» THE RECORDS:
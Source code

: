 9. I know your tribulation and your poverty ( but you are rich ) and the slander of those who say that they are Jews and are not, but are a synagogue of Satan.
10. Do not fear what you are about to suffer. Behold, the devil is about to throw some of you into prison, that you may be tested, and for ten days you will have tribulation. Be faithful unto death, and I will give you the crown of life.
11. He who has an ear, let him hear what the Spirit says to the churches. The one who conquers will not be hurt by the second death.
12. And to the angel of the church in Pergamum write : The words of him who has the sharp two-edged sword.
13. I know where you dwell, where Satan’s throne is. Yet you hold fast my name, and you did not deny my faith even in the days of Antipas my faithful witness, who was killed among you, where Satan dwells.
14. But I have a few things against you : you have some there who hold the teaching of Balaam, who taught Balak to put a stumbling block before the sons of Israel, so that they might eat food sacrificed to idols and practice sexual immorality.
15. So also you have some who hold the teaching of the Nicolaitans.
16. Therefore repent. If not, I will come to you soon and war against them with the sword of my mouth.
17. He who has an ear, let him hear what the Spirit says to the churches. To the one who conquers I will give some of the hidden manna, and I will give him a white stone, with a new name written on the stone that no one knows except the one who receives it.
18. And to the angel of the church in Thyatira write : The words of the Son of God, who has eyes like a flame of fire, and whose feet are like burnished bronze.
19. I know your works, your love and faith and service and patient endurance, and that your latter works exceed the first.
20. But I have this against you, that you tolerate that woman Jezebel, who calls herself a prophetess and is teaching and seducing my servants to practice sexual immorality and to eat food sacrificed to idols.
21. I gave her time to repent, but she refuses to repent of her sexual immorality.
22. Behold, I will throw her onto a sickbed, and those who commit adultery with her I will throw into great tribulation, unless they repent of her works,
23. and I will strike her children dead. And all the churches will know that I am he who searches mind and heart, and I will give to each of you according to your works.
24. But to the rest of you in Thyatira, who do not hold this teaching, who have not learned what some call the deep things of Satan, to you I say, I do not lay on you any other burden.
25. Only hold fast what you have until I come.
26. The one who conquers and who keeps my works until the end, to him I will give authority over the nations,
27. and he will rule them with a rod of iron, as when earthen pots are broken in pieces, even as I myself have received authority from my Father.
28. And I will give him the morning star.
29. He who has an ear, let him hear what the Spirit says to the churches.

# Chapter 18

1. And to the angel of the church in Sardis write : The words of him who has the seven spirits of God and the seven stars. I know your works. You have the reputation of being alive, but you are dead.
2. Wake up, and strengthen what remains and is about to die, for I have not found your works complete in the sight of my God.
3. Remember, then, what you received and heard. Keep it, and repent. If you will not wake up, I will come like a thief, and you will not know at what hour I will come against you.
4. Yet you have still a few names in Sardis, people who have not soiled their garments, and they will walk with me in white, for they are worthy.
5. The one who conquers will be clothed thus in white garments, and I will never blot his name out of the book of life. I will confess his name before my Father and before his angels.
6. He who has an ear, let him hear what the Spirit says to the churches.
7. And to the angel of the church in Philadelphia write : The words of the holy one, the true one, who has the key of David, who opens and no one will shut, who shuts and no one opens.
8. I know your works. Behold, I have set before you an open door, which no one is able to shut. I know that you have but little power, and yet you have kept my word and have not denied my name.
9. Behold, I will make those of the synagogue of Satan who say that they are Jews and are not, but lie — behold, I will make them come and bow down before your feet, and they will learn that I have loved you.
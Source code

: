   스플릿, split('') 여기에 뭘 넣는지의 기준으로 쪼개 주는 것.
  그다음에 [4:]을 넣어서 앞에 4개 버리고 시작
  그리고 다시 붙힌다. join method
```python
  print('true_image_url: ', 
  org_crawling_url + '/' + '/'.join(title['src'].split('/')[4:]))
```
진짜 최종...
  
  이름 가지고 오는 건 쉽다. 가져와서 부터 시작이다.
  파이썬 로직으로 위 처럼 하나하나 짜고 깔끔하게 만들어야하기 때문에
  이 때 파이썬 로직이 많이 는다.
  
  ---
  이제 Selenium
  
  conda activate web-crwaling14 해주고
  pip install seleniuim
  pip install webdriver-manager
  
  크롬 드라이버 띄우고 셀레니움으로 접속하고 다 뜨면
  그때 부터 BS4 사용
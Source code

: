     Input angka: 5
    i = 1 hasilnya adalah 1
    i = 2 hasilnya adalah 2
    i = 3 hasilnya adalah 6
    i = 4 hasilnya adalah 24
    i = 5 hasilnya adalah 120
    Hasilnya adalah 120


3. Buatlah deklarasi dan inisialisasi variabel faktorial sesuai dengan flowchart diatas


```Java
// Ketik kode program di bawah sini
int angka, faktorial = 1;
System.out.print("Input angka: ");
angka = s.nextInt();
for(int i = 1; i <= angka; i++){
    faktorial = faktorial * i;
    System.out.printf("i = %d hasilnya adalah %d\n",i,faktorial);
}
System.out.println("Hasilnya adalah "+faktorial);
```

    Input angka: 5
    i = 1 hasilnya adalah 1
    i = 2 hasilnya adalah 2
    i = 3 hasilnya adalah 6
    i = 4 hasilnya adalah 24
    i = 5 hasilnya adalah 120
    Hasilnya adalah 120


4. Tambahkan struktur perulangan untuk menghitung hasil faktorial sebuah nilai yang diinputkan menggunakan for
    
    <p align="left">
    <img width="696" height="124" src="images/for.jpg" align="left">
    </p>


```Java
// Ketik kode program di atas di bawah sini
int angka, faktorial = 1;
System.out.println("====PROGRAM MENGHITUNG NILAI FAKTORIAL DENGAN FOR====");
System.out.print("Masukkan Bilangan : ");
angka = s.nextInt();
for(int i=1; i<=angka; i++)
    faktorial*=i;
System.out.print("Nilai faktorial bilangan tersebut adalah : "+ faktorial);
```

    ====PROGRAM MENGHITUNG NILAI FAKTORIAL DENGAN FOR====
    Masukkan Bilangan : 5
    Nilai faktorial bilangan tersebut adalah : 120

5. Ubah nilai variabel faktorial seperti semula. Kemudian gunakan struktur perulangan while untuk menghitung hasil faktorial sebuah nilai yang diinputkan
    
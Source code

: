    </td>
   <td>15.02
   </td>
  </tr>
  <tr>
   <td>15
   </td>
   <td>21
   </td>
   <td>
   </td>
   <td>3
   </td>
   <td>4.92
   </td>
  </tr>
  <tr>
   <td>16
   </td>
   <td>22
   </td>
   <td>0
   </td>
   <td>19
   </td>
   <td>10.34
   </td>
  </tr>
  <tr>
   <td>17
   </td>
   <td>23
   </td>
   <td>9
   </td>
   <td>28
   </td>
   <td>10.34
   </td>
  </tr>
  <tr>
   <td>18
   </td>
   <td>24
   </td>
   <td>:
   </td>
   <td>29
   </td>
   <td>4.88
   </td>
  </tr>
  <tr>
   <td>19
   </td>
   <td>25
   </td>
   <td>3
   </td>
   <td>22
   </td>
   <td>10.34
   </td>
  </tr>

» WHAT YOU NEED TO DO:
Reproduce the records above exactly. Leave nothing out.

» EXPECTED ANSWER:
Source code

: 9. I know your tribulation and your poverty ( but you are rich ) and the slander of those who say that they are Jews and are not, but are a synagogue of Satan.
10. Do not fear what you are about to suffer. Behold, the devil is about to throw some of you into prison, that you may be tested, and for ten days you will have tribulation. Be faithful unto death, and I will give you the crown of life.
11. He who has an ear, let him hear what the Spirit says to the churches. The one who conquers will not be hurt by the second death.
12. And to the angel of the church in Pergamum write : The words of him who has the sharp two-edged sword.
13. I know where you dwell, where Satan’s throne is. Yet you hold fast my name, and you did not deny my faith even in the days of Antipas my faithful witness, who was killed among you, where Satan dwells.
14. But I have a few things against you : you have some there who hold the teaching of Balaam, who taught Balak to put a stumbling block before the sons of Israel, so that they might eat food sacrificed to idols and practice sexual immorality.
15. So also you have some who hold the teaching of the Nicolaitans.
16. Therefore repent. If not, I will come to you soon and war against them with the sword of my mouth.
17. He who has an ear, let him hear what the Spirit says to the churches. To the one who conquers I will give some of the hidden manna, and I will give him a white stone, with a new name written on the stone that no one knows except the one who receives it.
18. And to the angel of the church in Thyatira write : The words of the Son of God, who has eyes like a flame of fire, and whose feet are like burnished bronze.
19. I know your works, your love and faith and service and patient endurance, and that your latter works exceed the first.
20. But I have this against you, that you tolerate that woman Jezebel, who calls herself a prophetess and is teaching and seducing my servants to practice sexual immorality and to eat food sacrificed to idols.
21. I gave her time to repent, but she refuses to repent of her sexual immorality.
22. Behold, I will throw her onto a sickbed, and those who commit adultery with her I will throw into great tribulation, unless they repent of her works,
23. and I will strike her children dead. And all the churches will know that I am he who searches mind and heart, and I will give to each of you according to your works.
24. But to the rest of you in Thyatira, who do not hold this teaching, who have not learned what some call the deep things of Satan, to you I say, I do not lay on you any other burden.
25. Only hold fast what you have until I come.
26. The one who conquers and who keeps my works until the end, to him I will give authority over the nations,
27. and he will rule them with a rod of iron, as when earthen pots are broken in pieces, even as I myself have received authority from my Father.
28. And I will give him the morning star.
29. He who has an ear, let him hear what the Spirit says to the churches.

# Chapter 18

1. And to the angel of the church in Sardis write : The words of him who has the seven spirits of God and the seven stars. I know your works. You have the reputation of being alive, but you are dead.
2. Wake up, and strengthen what remains and is about to die, for I have not found your works complete in the sight of my God.
3. Remember, then, what you received and heard. Keep it, and repent. If you will not wake up, I will come like a thief, and you will not know at what hour I will come against you.
4. Yet you have still a few names in Sardis, people who have not soiled their garments, and they will walk with me in white, for they are worthy.
5. The one who conquers will be clothed thus in white garments, and I will never blot his name out of the book of life. I will confess his name before my Father and before his angels.
6. He who has an ear, let him hear what the Spirit says to the churches.
7. And to the angel of the church in Philadelphia write : The words of the holy one, the true one, who has the key of David, who opens and no one will shut, who shuts and no one opens.
8. I know your works. Behold, I have set before you an open door, which no one is able to shut. I know that you have but little power, and yet you have kept my word and have not denied my name.
9. Behold, I will make those of the synagogue of Satan who say that they are Jews and are not, but lie — behold, I will make them come and bow down before your feet, and they will learn that I have loved you.
Source code

:   스플릿, split('') 여기에 뭘 넣는지의 기준으로 쪼개 주는 것.
  그다음에 [4:]을 넣어서 앞에 4개 버리고 시작
  그리고 다시 붙힌다. join method
```python
  print('true_image_url: ', 
  org_crawling_url + '/' + '/'.join(title['src'].split('/')[4:]))
```
진짜 최종...
  
  이름 가지고 오는 건 쉽다. 가져와서 부터 시작이다.
  파이썬 로직으로 위 처럼 하나하나 짜고 깔끔하게 만들어야하기 때문에
  이 때 파이썬 로직이 많이 는다.
  
  ---
  이제 Selenium
  
  conda activate web-crwaling14 해주고
  pip install seleniuim
  pip install webdriver-manager
  
  크롬 드라이버 띄우고 셀레니움으로 접속하고 다 뜨면
  그때 부터 BS4 사용
Source code

:     Input angka: 5
    i = 1 hasilnya adalah 1
    i = 2 hasilnya adalah 2
    i = 3 hasilnya adalah 6
    i = 4 hasilnya adalah 24
    i = 5 hasilnya adalah 120
    Hasilnya adalah 120


3. Buatlah deklarasi dan inisialisasi variabel faktorial sesuai dengan flowchart diatas


```Java
// Ketik kode program di bawah sini
int angka, faktorial = 1;
System.out.print("Input angka: ");
angka = s.nextInt();
for(int i = 1; i <= angka; i++){
    faktorial = faktorial * i;
    System.out.printf("i = %d hasilnya adalah %d\n",i,faktorial);
}
System.out.println("Hasilnya adalah "+faktorial);
```

    Input angka: 5
    i = 1 hasilnya adalah 1
    i = 2 hasilnya adalah 2
    i = 3 hasilnya adalah 6
    i = 4 hasilnya adalah 24
    i = 5 hasilnya adalah 120
    Hasilnya adalah 120


4. Tambahkan struktur perulangan untuk menghitung hasil faktorial sebuah nilai yang diinputkan menggunakan for
    
    <p align="left">
    <img width="696" height="124" src="images/for.jpg" align="left">
    </p>


```Java
// Ketik kode program di atas di bawah sini
int angka, faktorial = 1;
System.out.println("====PROGRAM MENGHITUNG NILAI FAKTORIAL DENGAN FOR====");
System.out.print("Masukkan Bilangan : ");
angka = s.nextInt();
for(int i=1; i<=angka; i++)
    faktorial*=i;
System.out.print("Nilai faktorial bilangan tersebut adalah : "+ faktorial);
```

    ====PROGRAM MENGHITUNG NILAI FAKTORIAL DENGAN FOR====
    Masukkan Bilangan : 5
    Nilai faktorial bilangan tersebut adalah : 120

5. Ubah nilai variabel faktorial seperti semula. Kemudian gunakan struktur perulangan while untuk menghitung hasil faktorial sebuah nilai yang diinputkan
    
Source code

:    </td>
   <td>15.02
   </td>
  </tr>
  <tr>
   <td>15
   </td>
   <td>21
   </td>
   <td>
   </td>
   <td>3
   </td>
   <td>4.92
   </td>
  </tr>
  <tr>
   <td>16
   </td>
   <td>22
   </td>
   <td>0
   </td>
   <td>19
   </td>
   <td>10.34
   </td>
  </tr>
  <tr>
   <td>17
   </td>
   <td>23
   </td>
   <td>9
   </td>
   <td>28
   </td>
   <td>10.34
   </td>
  </tr>
  <tr>
   <td>18
   </td>
   <td>24
   </td>
   <td>:
   </td>
   <td>29
   </td>
   <td>4.88
   </td>
  </tr>
  <tr>
   <td>19
   </td>
   <td>25
   </td>
   <td>3
   </td>
   <td>22
   </td>
   <td>10.34
   </td>
  </tr>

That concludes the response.